**Task item**
Scan the material for "development". Copy every line it appears in.

**Input material**
= Beginning of Section =
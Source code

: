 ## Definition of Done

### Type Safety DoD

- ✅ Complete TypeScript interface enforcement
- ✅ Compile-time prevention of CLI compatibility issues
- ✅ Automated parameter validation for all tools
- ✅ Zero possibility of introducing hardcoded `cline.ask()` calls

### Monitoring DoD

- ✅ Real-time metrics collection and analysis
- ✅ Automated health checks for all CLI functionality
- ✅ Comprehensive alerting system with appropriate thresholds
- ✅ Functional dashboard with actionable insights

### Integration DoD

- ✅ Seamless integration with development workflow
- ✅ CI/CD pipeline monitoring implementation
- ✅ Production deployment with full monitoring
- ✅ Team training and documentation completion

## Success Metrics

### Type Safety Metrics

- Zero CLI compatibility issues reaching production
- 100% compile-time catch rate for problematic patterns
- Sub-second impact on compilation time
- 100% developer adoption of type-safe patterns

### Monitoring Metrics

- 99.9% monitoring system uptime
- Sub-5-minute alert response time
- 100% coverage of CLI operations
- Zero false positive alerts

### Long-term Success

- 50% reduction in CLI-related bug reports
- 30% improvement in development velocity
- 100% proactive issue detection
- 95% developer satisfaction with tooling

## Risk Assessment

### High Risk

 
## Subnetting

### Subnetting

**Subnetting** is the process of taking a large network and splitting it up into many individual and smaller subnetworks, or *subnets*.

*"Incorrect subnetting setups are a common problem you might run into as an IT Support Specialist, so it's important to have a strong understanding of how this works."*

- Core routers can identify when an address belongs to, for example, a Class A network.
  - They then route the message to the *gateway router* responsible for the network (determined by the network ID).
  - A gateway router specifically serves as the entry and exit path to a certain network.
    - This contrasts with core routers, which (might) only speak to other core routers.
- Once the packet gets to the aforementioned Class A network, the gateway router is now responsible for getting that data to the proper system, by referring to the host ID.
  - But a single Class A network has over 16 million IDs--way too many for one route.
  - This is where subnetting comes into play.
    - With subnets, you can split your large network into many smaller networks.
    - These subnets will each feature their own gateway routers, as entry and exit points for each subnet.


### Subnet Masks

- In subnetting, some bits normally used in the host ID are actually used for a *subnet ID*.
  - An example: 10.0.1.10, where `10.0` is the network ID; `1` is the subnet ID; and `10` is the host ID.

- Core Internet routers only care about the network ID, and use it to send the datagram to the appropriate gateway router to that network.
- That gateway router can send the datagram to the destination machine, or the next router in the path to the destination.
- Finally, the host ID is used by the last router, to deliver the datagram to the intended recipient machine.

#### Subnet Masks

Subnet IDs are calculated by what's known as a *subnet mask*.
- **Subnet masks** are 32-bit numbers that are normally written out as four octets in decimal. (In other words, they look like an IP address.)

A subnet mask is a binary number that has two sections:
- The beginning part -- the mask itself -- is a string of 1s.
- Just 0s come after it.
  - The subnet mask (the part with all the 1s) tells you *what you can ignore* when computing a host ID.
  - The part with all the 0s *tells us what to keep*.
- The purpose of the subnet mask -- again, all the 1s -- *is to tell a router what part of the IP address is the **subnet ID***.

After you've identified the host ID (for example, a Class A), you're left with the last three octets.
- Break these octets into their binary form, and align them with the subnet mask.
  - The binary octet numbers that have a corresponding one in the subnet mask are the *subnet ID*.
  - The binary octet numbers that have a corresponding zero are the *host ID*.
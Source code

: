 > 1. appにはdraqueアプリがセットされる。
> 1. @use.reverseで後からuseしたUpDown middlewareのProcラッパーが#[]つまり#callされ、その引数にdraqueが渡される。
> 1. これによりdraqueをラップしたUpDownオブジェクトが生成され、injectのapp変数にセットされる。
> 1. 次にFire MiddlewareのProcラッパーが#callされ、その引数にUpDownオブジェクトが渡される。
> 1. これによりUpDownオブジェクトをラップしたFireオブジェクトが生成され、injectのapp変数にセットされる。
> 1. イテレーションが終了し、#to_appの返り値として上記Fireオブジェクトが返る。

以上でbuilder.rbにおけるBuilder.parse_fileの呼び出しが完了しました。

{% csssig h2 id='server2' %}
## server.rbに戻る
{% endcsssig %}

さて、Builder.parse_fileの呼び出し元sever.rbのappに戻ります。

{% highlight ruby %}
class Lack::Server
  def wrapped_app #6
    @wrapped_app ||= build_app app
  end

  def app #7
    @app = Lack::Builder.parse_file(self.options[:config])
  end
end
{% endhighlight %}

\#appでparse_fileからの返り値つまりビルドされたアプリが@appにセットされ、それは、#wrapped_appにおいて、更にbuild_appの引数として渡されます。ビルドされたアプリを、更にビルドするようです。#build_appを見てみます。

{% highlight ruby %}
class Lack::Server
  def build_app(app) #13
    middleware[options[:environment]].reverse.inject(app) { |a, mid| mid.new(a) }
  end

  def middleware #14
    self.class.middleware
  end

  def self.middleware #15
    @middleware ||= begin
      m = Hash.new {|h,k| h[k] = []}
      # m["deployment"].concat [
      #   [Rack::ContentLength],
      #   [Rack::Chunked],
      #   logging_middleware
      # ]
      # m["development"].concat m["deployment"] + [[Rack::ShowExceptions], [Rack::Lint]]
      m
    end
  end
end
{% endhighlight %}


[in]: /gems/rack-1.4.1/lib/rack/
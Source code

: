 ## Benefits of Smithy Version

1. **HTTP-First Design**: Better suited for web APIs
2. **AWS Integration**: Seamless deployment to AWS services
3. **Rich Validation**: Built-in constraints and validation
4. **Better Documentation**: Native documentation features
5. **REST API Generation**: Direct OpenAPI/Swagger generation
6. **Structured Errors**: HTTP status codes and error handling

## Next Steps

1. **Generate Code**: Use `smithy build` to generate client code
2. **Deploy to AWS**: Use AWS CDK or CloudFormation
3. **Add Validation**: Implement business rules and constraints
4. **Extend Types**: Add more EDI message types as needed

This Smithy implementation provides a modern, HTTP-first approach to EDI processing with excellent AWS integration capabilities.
= End of Section =
**Answer section**
- ✅ Seamless integration with development workflow
- 30% improvement in development velocity
      # m["development"].concat m["deployment"] + [[Rack::ShowExceptions], [Rack::Lint]]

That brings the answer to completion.